The Toronto Star, November 7, 2002



"Ellis Portal [composed by Andrew Ager] was commissioned by the ever-adventurous Talisker Players as part of a double bill with the umbrella title "The City is of Night."It was a pungent word-fest celebrating the delightful minutiae of (mostly) Toronto the Not So Good, with vignettes devoted to winter, summer, a poorly named Dundas St. diner, a hooker, the Queen St. streetcar, Hogtown at 3 a.m., [the David Dunlap Observatory] and, of course, two serious musings about riding the subway.

"Mezzo Linda Maguire and baritone Gregory Dahl were in excellent fettle for these post-modern musical essays – libretto courtesy of poet-playwright Rex Deverell – as were the Talisker Players (string players Valerie Sylvester, Rona Goldensher, Mary McGeer and Mary Katherine Finch and clarinetist Peter Stoll).
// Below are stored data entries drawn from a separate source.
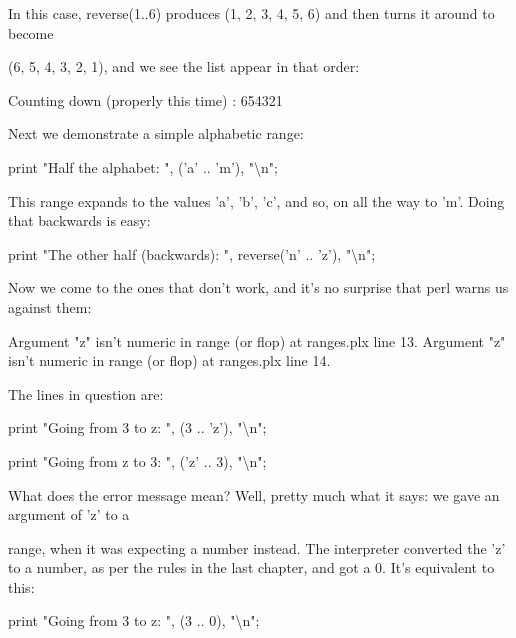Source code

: \documentclass[a4paper,11pt]{book}
\begin{document}
\noindent 

\noindent In this case, reverse(1..6) produces (1, 2, 3, 4, 5, 6) and then turns it around to become

\noindent (6, 5, 4, 3, 2, 1), and we see the list appear in that order:

\noindent 

\noindent Counting down  (properly this time) : 654321

\noindent 

\noindent Next we demonstrate a simple alphabetic range:

\noindent 

\noindent print "Half the alphabet: ", ('a' .. 'm'), "\textbackslash n";

\noindent 

\noindent 

\noindent This range expands to the values 'a', 'b', 'c', and so, on all the way to 'm'. Doing that backwards is easy:

\noindent 

\noindent print "The other half (backwards): ", reverse('n' .. 'z'), "\textbackslash n";

\noindent 

\noindent Now we come to the ones that don't work, and it's no surprise that perl warns us against them:

\noindent 

\noindent Argument "z" isn't numeric in range (or flop) at ranges.plx line 13. Argument "z" isn't numeric in range (or flop) at ranges.plx line 14.

\noindent 

\noindent The lines in question are:

\noindent 

\noindent print "Going from 3 to z: ", (3 .. 'z'), "\textbackslash n";

\noindent print "Going from z to 3: ", ('z' .. 3), "\textbackslash n";

\noindent 

\noindent What does the error message mean? Well, pretty much what it says: we gave an argument of 'z' to a

\noindent range, when it was expecting a number instead. The interpreter converted the 'z' to a number, as per the rules in the last chapter, and got a 0. It's equivalent to this:

\noindent 

\noindent print "Going from 3 to z: ", (3 .. 0), "\textbackslash n";
\end{document}
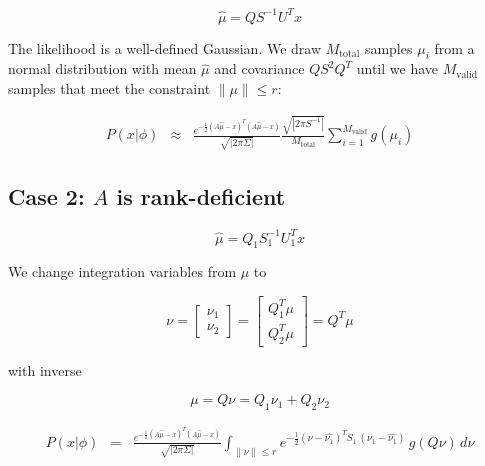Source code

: \documentclass{amsart}
\begin{document}
\begin{equation}
  \hat{\mu} = Q S^{-1} U^T x
\end{equation}

The likelihood is a well-defined Gaussian.  We draw $M_{\mathrm{total}}$
samples $\mu_i$ from a normal distribution with mean $\hat{\mu}$ and
covariance $Q S^{2} Q^T$ until we have $M_{\mathrm{valid}}$ samples that meet
the constraint $\lVert \mu \rVert \le r$:

\begin{eqnarray}
  P(x|\phi) &\approx& 
  \frac{e^{-\frac{1}{2}(A\hat{\mu}-x)^T(A\hat{\mu}-x)}}
       {\sqrt{\left|2\pi\Sigma\right|}}
  \frac{\sqrt{\left|2\pi S^{-1}\right|}}{M_{\mathrm{total}}}
  \sum_{i=1}^{M_{\mathrm{valid}}} g(\mu_i)
\end{eqnarray}

\subsection{Case 2: $A$ is rank-deficient}

\begin{equation}
  \hat{\mu} = Q_1 S_1^{-1} U_1^T x
\end{equation}

We change integration variables from $\mu$ to 

\begin{equation}
  \nu = 
  \left[\begin{array}{ c }
      \nu_1 \\
      \nu_2
    \end{array}\right]
  =
  \left[\begin{array}{ c }
      Q_1^T\mu \\
      Q_2^T\mu
    \end{array}\right]
  =
  Q^T \mu
\end{equation}

with inverse

\begin{equation}
  \mu = Q\nu = Q_1\nu_1 + Q_2\nu_2
\end{equation}

\begin{eqnarray}
  P(x|\phi) &=&
  \frac{e^{-\frac{1}{2}(A\hat{\mu}-x)^T(A\hat{\mu}-x)}}
       {\sqrt{\left|2\pi\Sigma\right|}}
  \int_{\lVert\nu\rVert \le r} \!\!\!\!\!\!\!\!\!\!\!\!
  e^{-\frac{1}{2}(\nu-\hat{\nu_1})^T\!S_1\,(\nu_1-\hat{\nu_1})}\,g(Q\nu)\,d\nu
\end{eqnarray}
\end{document}
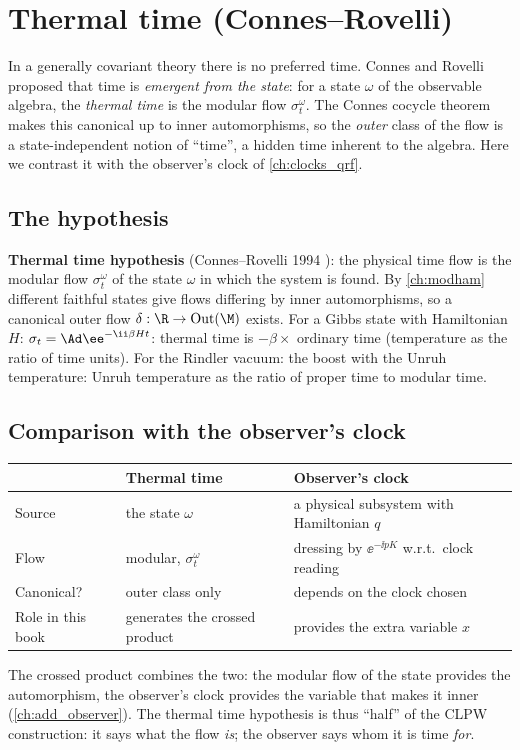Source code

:\chapter{Thermal time (Connes--Rovelli)}\label{ch:thermal_time}
\skippable

\begin{physmotiv}
In a generally covariant theory there is no preferred time. Connes and Rovelli proposed that time is \emph{emergent from the state}: for a state $\omega$ of the observable algebra, the \emph{thermal time} is the modular flow $\sigma^\omega_t$. The Connes cocycle theorem makes this canonical up to inner automorphisms, so the \emph{outer} class of the flow is a state-independent notion of ``time'', a hidden time inherent to the algebra. Here we contrast it with the observer's clock of \cref{ch:clocks_qrf}.
\end{physmotiv}

\section{The hypothesis}

\textbf{Thermal time hypothesis} (Connes--Rovelli 1994 \cite{ConnesRovelli1994}): the physical time flow is the modular flow $\sigma^\omega_t$ of the state $\omega$ in which the system is found. By \cref{ch:modham} different faithful states give flows differing by inner automorphisms, so a canonical outer flow $\delta:\R\to\mathrm{Out}(\M)$ exists. For a Gibbs state with Hamiltonian $H$: $\sigma_t=\Ad\ee^{-\ii\beta Ht}$: thermal time is $-\beta\times$ ordinary time (temperature as the ratio of time units). For the Rindler vacuum: the boost with the Unruh temperature: Unruh temperature as the ratio of proper time to modular time.

\section{Comparison with the observer's clock}

\begin{center}
\renewcommand{\arraystretch}{1.3}
\begin{tabular}{@{}p{3.2cm}p{4.8cm}p{4.8cm}@{}}
\toprule
 & Thermal time & Observer's clock\\
\midrule
Source & the state $\omega$ & a physical subsystem with Hamiltonian $q$\\
Flow & modular, $\sigma_t^\omega$ & dressing by $\ee^{-\ii pK}$ w.r.t.\ clock reading\\
Canonical? & outer class only & depends on the clock chosen\\
Role in this book & generates the crossed product & provides the extra variable $x$\\
\bottomrule
\end{tabular}
\end{center}
The crossed product combines the two: the modular flow of the state provides the automorphism, the observer's clock provides the variable that makes it inner (\cref{ch:add_observer}). The thermal time hypothesis is thus ``half'' of the CLPW construction: it says what the flow \emph{is}; the observer says whom it is time \emph{for}.

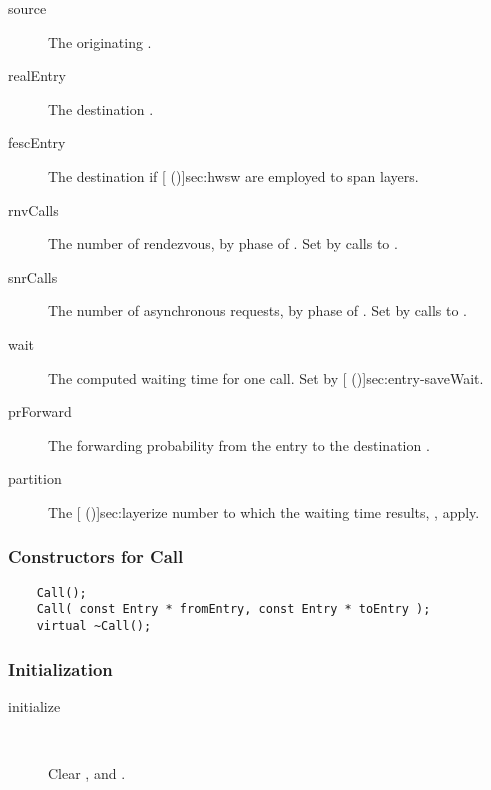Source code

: \begin{description}
\item[source] \texonly{---} The originating .

\item[realEntry] \texonly{---} The destination .

\item[fescEntry] \texonly{---} The destination 
  if [ (\Sec\Ref)]{sec:hwsw} are
  employed to span layers.

\item[rnvCalls] \texonly{---} The number of rendezvous, by 
  phase of .  Set by calls to
  . 

\item[snrCalls] \texonly{---} The number of asynchronous requests, by
  phase of .  Set by calls to
  . 

\item[wait] \texonly{---} The computed waiting time for one call.  Set
  by [ (\Sec\Ref)]{sec:entry-saveWait}.

\item[prForward] \texonly{---} The forwarding probability from the
   entry to the destination .

\item[partition] \texonly{---} The [
  (\Sec\Ref)]{sec:layerize} number to which the waiting time results,
  , apply.
\end{description}

\subsubsection{Constructors for Call}

\begin{verbatim}
    Call();
    Call( const Entry * fromEntry, const Entry * toEntry );
    virtual ~Call();
\end{verbatim}

\subsubsection{Initialization}

\begin{description}
\item[initialize] \texonly{---} \\

Clear ,  and .

\end{description}

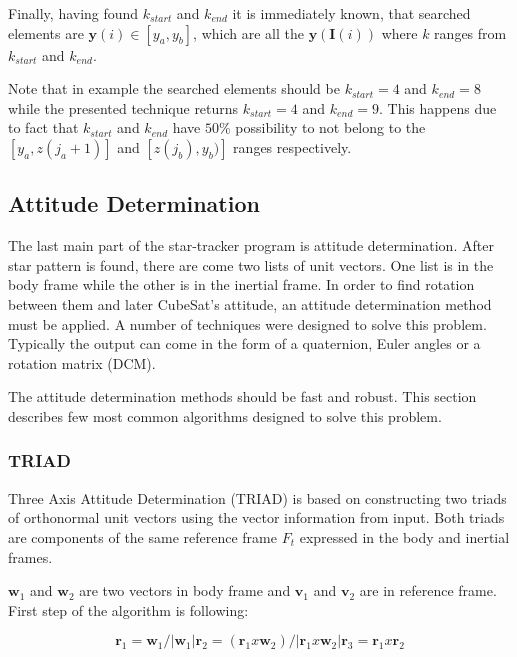 \documentclass[12pt,a4paper,oneside]{article}
\begin{document}
Finally, having found $k_{start}$ and $k_{end}$ it is immediately known, that searched elements are $\bm{y}(i) \in [y_a, y_b]$, which are all the $\bm{y}(\bm{I}(i))$ where $k$ ranges from $k_{start}$ and $k_{end}$.

Note that in example the searched elements should be $k_{start} = 4$ and $k_{end} = 8$ while the presented technique returns $k_{start} = 4$ and $k_{end} = 9$. This happens due to fact that $k_{start}$ and $k_{end}$ have $50\%$ possibility to not belong to the $[y_a, z(j_a +1)]$ and $[z(j_b), y_b)]$ ranges respectively.

\subsection{Attitude Determination}

The last main part of the star-tracker program is attitude determination. After star pattern is found, there are come two lists of unit vectors. One list is in the body frame while the other is in the inertial frame. In order to find rotation between them and later CubeSat's attitude, an attitude determination method must be applied. A number of techniques were designed to solve this problem. Typically the output can come in the form of a quaternion, Euler angles or a rotation matrix (DCM).

The attitude determination methods should be fast and robust. This section describes few most common algorithms designed to solve this problem.


\subsubsection{TRIAD}

Three Axis Attitude Determination (TRIAD) is based on constructing two triads of orthonormal unit vectors using the vector information from input. Both triads are components of the same reference frame $F_t$ expressed in the body and inertial frames\cite{hall2003spacecraft}.

$\bm{w}_1$ and $\bm{w}_2$ are two vectors in body frame and $\bm{v}_1$ and $\bm{v}_2$ are in reference frame. First step of the algorithm is following:

\begin{subequations}
\begin{equation}
\bm{r}_1 = \bm{w}_1/|\bm{w}_1|
\end{equation}
\begin{equation}
\bm{r}_2 = (\bm{r}_1 x \bm{w}_2) /|\bm{r}_1 x \bm{w}_2|
\end{equation}
\begin{equation}
\bm{r}_3 = \bm{r}_1 x \bm{r}_2
\end{equation}
\end{subequations}
\end{document}
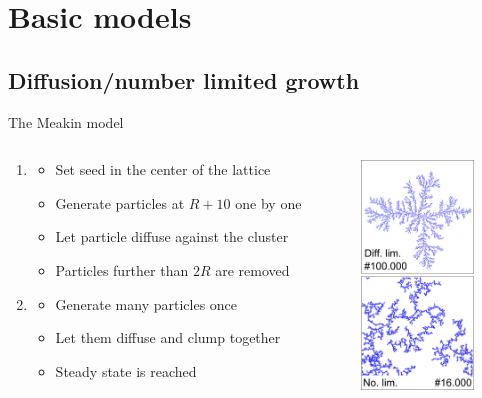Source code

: \documentclass[smaller]{beamer}
\begin{document}
    \section{Basic models}
        \subsection{Diffusion/number limited growth}
            \begin{frame}{The Meakin model}
                \begin{center}
                    \begin{columns}
                        \begin{column}{7cm}
  \begin{enumerate}
    \item \begin{itemize}
            \item Set seed in the center of the lattice
            \item Generate particles at $R+10$ one by one
            \item Let particle diffuse against the cluster
            \item Particles further than $2R$ are removed
          \end{itemize}
\pause
\vspace{1cm}
    \item \begin{itemize}
            \item Generate many particles once
            \item Let them diffuse and clump together
            \item Steady state is reached
          \end{itemize}
  \end{enumerate}
                        \end{column}
                        \begin{column}{3cm}
                            \includegraphics[width=3.0cm]{img/meakin_01.png}
                        \end{column}
                    \end{columns}
                \end{center}
            \end{frame}
\end{document}
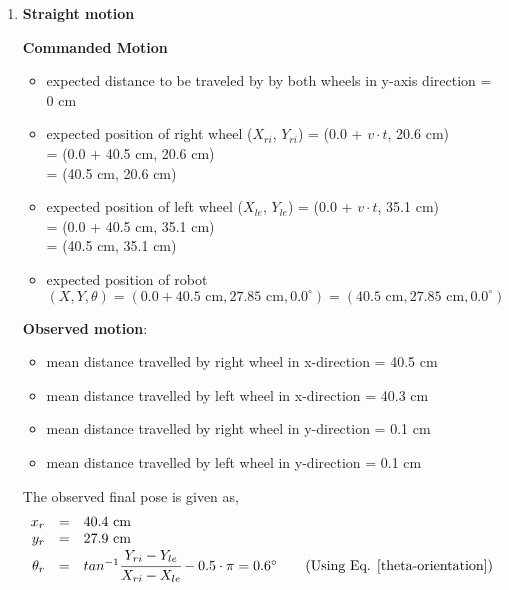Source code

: \begin{enumerate}
\item \textbf{Straight motion}

	\textbf{Commanded Motion}

	\begin{itemize}

		\item expected distance to be traveled by by both wheels in y-axis direction = $0$ cm
	
		\item expected position of right wheel ($X_{ri}$, $Y_{ri}$) = (0.0 + $v\cdot t$, 20.6 cm) \\
			   = (0.0 + 40.5 cm, 20.6 cm)\\
			 = (40.5 cm, 20.6 cm)
	
		\item expected position of left wheel ($X_{le}$, $Y_{le}$) = (0.0 + $v\cdot t$, 35.1 cm) \\
		= (0.0 + 40.5 cm, 35.1 cm)\\
		= (40.5 cm, 35.1 cm)
	
		\item expected position of robot $(X, Y, \theta) = (0.0 + 40.5 \text{ cm}, 27.85 \text{ cm}, 0.0^{\circ}) = (40.5 \text{ cm}, 27.85 \text{ cm}, 0.0^{\circ})$
\end{itemize}
	
\textbf{Observed motion}:
\begin{itemize}
\item mean distance travelled by right wheel in x-direction = 40.5 cm
\item mean distance travelled by left wheel in x-direction = 40.3 cm 
\item mean distance travelled by right wheel in y-direction = 0.1 cm 
\item mean distance travelled by left wheel in y-direction = 0.1 cm 
\end{itemize}

The observed final pose is given as,
\begin{equation}
\begin{array}{rcl}
x_r &=& 40.4 \text{ cm} \\
y_r &=& 27.9 \text{ cm} \\
\theta_r &=& tan^{-1}\cfrac{Y_{ri} - Y_{le}}{X_{ri} - X_{le}} - 0.5\cdot{\pi} = 0.6^{\circ} \qquad \text{(Using Eq. \ref{theta-orientation})}
\end{array}
\end{equation}
	

\end{enumerate}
The music arched and dived but both singers captured the wildly cavorting ideas, adding their own dramatic emphases, colour and ironic phrasing. "The Queen Car at Night"and "3A.M."suggested the city nightscape in splendid fashion.”

The Toronto Star, February 13, 2002



"Quebec composer Rodolphe Mathieu’s Deux poemes employed tight composition that had the quartet of violinists Valerie Sylvester and Rona Goldensher, violist Mary McGeer and cellist Mary Katherine Finch aglow with atonal feeling, while tenor Geoffrey Butler warmly embraced the intoxicating text. . . .

"With the world premiere of Toronto composer Alexander Rapoport’s Northscapes, . . . the context was love of sight, sound and scenery as created by poet Barker Fairley, much influenced by Group of Seven northern imagery. Mezzo Mia Lennox brought powerfully impressive pipes to the four songs, with flashy flamboyance and beguiling tone indicating huge potential for the future."

The Toronto Star, May 23, 2001



". . . . The musical revelation was The Winter Stairs, by Andrew Ager. This is a [work commissioned by the Talisker Players] composed by the youthful Ager, currently composer-in-residence at Toronto’s Timothy Eaton Memorial Church. And what a fine piece it was – imaginative, tuneful, well-crafted, full of delightful musical touches.

"Ager breaks no musical ground with The Winter Stairs, with its insistent echoes of such composers as the Englishman John Tavener, but it was a pleasure to hear a new work capable of extablishing itself on first hearing. Soprano Barbara Hannigan gave the new piece an excellent performance, with her strong and lovely voice elucidating the various moods within the work."